■ **AVAILABLE DATA**
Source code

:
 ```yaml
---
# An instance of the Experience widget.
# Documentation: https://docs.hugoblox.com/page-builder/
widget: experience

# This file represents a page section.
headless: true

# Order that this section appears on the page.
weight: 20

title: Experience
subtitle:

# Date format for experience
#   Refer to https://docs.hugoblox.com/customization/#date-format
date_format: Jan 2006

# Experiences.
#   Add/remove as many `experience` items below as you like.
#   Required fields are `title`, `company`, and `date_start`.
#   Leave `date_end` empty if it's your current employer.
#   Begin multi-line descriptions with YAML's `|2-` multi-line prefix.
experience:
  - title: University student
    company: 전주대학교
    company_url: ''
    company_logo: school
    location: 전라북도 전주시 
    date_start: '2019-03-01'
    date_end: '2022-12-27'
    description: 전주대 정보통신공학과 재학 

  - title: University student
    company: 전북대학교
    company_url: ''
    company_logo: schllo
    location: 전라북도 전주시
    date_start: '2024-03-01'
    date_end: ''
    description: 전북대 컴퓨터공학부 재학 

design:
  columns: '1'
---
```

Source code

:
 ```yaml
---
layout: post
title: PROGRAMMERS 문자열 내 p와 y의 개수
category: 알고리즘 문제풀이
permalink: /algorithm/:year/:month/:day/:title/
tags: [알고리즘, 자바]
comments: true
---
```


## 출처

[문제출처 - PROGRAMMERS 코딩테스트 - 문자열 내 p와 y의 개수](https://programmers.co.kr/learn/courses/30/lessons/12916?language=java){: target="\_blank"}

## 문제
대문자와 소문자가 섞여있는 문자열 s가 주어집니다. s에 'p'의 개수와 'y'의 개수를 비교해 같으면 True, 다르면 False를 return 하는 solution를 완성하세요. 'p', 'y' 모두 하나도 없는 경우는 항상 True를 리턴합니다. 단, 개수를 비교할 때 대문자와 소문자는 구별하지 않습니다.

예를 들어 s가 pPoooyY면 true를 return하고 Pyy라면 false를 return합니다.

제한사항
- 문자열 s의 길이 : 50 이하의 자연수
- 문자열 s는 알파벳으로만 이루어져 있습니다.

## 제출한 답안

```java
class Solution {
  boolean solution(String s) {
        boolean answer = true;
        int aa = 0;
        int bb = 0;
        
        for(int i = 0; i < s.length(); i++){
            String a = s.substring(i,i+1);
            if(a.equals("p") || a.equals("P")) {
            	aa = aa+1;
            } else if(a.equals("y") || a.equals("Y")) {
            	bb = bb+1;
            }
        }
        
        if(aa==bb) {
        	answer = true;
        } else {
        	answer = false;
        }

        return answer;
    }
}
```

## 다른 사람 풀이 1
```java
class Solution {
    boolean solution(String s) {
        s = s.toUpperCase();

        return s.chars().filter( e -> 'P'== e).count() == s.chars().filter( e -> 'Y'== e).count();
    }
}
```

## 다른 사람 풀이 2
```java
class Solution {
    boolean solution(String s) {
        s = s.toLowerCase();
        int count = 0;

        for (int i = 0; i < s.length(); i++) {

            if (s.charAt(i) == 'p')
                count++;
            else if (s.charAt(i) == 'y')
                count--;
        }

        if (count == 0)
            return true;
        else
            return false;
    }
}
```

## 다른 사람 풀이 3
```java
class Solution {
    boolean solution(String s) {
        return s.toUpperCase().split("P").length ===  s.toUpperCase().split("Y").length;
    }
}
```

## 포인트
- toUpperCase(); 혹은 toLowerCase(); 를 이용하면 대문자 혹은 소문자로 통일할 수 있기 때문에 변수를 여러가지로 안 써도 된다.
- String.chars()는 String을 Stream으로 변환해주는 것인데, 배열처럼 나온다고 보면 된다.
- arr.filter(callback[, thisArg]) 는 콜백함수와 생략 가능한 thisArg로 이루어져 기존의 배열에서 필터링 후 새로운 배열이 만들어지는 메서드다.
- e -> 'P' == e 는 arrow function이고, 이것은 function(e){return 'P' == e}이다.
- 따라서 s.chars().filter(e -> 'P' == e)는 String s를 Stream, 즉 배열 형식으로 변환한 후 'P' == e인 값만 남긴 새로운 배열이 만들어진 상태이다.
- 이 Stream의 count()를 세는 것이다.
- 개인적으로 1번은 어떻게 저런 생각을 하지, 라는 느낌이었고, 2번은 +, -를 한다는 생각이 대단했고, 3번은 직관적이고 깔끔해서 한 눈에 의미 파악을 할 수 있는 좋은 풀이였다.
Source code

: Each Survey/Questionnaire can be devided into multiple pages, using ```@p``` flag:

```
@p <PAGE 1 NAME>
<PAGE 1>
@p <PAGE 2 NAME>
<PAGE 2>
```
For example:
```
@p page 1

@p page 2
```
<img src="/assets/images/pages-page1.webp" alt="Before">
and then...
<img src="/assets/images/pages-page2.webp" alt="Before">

--

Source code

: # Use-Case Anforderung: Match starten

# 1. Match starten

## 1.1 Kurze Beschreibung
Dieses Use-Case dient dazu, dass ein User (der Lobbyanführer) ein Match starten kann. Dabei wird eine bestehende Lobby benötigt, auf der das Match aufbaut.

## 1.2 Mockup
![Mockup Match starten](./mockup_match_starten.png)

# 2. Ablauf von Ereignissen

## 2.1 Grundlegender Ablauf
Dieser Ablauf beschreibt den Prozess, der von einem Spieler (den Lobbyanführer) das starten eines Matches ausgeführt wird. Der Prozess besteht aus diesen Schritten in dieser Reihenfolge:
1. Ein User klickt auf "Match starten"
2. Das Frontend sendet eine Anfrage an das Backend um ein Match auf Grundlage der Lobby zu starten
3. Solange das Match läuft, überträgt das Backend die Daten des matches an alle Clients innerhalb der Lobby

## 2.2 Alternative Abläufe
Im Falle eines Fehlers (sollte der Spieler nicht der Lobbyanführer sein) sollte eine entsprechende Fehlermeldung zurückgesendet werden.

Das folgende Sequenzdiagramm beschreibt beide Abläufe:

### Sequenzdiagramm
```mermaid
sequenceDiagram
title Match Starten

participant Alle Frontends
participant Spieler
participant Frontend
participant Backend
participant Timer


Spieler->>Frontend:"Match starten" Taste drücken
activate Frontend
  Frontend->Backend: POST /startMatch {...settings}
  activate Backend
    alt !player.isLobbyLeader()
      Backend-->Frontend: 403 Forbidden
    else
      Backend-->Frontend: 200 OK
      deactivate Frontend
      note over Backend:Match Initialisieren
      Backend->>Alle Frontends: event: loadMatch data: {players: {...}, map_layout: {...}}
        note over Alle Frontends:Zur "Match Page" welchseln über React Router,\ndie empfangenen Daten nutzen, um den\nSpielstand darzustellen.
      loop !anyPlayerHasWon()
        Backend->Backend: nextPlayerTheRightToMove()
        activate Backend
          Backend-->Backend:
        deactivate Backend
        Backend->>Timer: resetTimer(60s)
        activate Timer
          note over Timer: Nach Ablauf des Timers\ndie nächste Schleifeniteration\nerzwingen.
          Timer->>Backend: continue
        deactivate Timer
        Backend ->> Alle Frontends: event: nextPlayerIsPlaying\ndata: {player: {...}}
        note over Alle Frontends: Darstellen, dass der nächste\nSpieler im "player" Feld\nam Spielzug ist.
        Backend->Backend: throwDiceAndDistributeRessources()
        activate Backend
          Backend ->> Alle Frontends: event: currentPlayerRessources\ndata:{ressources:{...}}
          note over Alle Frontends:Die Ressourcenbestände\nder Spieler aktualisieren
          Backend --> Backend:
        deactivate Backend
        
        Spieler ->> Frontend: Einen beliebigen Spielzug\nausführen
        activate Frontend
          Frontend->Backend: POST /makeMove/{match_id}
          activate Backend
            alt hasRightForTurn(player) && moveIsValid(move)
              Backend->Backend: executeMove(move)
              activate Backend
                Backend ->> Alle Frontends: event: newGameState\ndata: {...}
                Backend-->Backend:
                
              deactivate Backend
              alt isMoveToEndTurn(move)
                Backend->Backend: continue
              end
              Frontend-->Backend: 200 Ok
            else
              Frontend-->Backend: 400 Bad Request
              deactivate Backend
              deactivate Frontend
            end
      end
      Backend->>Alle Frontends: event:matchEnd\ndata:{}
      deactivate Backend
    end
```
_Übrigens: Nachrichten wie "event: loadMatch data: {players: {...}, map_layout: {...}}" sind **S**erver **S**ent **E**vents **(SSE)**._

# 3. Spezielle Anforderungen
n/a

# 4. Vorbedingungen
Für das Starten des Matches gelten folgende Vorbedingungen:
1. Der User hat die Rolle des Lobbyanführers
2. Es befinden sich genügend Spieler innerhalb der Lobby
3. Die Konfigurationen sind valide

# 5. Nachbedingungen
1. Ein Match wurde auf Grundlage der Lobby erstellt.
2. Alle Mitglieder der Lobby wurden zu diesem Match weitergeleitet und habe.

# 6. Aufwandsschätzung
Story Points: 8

---

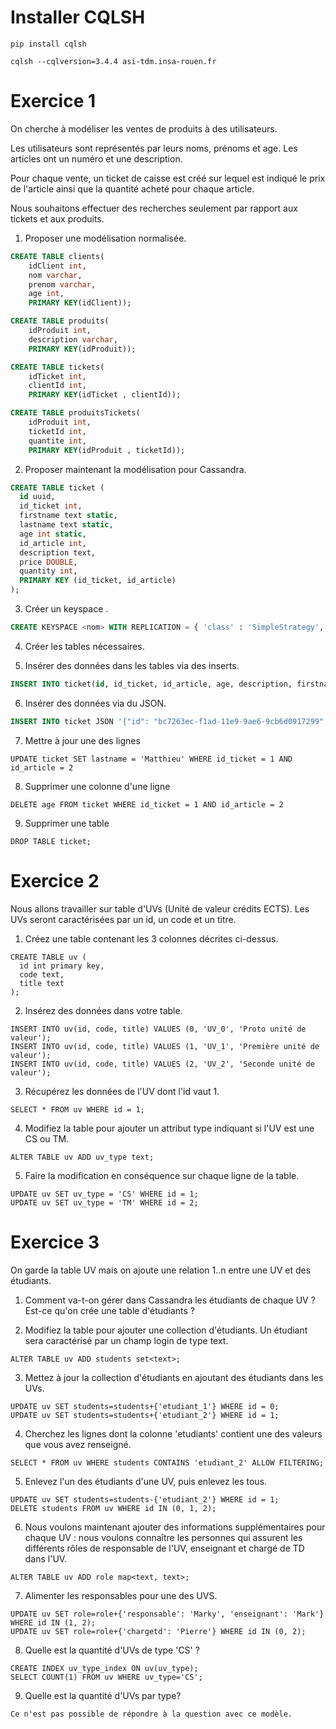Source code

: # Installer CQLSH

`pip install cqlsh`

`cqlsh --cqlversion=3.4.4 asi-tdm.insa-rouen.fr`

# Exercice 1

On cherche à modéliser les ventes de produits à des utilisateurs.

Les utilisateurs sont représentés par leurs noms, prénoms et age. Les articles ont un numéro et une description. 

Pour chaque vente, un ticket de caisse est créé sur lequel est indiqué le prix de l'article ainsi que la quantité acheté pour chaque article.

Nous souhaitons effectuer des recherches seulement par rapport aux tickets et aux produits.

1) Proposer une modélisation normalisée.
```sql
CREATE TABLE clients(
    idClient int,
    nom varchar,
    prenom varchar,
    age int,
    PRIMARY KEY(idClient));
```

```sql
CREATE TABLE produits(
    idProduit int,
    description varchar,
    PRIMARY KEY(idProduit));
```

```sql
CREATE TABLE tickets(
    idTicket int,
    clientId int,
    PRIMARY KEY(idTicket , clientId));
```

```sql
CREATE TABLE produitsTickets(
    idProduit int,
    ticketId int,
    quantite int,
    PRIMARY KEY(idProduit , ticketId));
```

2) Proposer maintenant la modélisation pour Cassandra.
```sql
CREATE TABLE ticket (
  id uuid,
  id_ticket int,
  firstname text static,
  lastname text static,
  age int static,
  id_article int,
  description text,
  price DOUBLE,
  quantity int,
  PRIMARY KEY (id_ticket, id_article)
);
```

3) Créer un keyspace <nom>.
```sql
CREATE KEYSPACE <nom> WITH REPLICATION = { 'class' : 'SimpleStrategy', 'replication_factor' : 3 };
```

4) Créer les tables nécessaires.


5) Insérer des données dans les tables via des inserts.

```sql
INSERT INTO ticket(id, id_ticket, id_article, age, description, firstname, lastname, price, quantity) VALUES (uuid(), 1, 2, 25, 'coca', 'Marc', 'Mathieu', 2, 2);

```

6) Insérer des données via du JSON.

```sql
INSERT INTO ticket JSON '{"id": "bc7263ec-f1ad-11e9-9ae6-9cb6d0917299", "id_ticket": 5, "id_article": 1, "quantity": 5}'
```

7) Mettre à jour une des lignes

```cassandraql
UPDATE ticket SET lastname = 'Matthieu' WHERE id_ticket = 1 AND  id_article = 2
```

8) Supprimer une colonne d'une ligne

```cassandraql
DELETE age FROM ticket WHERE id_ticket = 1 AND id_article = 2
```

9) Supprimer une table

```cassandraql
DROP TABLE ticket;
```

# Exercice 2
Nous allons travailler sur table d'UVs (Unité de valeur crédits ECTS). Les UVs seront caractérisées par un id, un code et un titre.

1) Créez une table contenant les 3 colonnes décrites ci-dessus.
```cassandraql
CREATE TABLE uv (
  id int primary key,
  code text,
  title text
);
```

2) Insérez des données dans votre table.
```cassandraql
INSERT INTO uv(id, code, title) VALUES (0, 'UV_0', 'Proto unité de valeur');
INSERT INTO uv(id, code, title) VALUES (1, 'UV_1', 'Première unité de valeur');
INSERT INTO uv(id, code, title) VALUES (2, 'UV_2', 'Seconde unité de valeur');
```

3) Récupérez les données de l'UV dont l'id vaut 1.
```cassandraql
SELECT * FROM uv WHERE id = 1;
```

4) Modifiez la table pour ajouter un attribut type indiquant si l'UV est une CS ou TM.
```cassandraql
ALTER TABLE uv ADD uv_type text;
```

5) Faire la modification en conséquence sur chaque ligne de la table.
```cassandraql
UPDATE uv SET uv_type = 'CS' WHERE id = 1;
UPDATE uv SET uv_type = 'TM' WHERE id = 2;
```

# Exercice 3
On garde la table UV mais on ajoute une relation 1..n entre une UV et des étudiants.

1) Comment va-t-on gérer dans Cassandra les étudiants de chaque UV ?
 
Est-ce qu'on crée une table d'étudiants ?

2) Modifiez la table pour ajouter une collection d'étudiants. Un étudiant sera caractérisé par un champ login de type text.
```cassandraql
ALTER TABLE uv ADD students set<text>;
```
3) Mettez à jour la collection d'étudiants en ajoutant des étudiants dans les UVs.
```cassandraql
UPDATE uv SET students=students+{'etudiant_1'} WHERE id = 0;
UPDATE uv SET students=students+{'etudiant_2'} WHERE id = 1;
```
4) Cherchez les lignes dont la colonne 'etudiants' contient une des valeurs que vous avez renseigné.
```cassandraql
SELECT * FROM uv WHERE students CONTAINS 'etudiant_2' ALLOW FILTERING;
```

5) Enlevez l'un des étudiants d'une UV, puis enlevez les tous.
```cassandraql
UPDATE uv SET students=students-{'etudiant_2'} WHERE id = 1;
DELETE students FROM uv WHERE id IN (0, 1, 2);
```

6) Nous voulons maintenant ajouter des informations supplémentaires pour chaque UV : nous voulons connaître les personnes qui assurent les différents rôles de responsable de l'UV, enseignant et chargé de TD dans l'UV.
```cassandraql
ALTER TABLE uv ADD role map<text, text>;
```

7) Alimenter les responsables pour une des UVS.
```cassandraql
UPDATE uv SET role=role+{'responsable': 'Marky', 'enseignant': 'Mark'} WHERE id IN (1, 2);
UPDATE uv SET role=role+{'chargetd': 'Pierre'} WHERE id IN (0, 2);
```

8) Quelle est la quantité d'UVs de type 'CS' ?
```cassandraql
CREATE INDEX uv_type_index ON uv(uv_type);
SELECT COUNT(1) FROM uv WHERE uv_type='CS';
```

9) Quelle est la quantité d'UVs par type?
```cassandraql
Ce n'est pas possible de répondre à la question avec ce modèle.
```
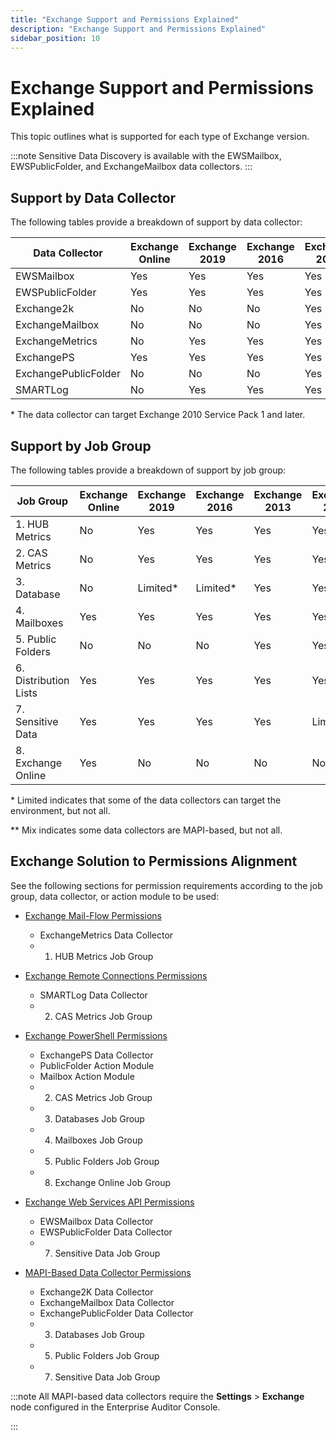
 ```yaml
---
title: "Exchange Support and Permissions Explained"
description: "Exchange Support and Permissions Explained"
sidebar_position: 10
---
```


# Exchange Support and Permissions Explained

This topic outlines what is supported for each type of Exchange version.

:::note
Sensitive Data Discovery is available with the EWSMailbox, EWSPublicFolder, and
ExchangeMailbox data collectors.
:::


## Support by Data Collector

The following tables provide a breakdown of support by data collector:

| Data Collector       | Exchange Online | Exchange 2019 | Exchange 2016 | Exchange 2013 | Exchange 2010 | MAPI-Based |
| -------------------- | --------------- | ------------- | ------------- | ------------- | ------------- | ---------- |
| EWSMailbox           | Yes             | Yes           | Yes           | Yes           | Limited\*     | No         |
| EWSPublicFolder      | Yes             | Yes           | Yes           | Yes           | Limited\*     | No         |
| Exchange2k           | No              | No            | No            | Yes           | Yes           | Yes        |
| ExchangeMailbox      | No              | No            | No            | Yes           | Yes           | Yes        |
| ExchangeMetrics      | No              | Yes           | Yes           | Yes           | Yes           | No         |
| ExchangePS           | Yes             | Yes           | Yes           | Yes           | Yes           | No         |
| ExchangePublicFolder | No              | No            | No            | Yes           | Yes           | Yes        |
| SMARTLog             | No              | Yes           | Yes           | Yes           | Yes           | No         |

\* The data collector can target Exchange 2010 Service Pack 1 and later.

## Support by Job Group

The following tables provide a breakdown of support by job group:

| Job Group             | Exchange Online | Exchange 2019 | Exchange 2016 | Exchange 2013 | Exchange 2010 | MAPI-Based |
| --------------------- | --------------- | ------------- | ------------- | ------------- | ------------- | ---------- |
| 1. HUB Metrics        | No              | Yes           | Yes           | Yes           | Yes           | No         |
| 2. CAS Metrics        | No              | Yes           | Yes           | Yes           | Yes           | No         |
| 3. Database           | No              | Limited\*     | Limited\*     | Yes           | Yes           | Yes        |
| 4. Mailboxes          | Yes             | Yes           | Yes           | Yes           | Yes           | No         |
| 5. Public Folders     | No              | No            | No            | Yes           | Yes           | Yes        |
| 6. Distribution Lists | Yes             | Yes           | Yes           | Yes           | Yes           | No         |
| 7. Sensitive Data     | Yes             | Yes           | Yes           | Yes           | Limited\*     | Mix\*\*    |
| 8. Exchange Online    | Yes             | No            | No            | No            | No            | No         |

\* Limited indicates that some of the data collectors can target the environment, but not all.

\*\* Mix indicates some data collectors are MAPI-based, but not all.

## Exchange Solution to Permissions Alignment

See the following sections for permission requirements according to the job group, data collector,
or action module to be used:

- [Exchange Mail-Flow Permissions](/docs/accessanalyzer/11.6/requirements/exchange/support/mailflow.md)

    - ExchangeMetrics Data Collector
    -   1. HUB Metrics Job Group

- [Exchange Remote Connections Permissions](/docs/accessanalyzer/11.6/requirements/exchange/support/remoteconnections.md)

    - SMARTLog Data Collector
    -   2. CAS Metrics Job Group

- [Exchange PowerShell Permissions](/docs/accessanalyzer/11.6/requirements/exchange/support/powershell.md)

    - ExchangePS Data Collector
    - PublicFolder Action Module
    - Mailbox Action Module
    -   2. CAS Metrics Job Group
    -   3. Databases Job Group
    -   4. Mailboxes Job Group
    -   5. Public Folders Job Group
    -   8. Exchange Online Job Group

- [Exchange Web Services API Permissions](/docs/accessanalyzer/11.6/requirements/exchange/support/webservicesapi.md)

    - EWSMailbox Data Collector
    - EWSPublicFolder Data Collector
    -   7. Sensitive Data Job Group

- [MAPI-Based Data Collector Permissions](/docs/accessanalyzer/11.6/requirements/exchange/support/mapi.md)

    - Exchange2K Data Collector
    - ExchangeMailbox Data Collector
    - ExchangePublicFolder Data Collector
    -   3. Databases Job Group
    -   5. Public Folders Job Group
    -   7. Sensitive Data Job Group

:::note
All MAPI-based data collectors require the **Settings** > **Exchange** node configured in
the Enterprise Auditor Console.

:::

■ **EXERCISE PROMPT**
Which lines above hold the string "ajouter"? Copy each of them.

■ **REPLY TO THE TASK**
4) Modifiez la table pour ajouter un attribut type indiquant si l'UV est une CS ou TM.
2) Modifiez la table pour ajouter une collection d'étudiants. Un étudiant sera caractérisé par un champ login de type text.
6) Nous voulons maintenant ajouter des informations supplémentaires pour chaque UV : nous voulons connaître les personnes qui assurent les différents rôles de responsable de l'UV, enseignant et chargé de TD dans l'UV.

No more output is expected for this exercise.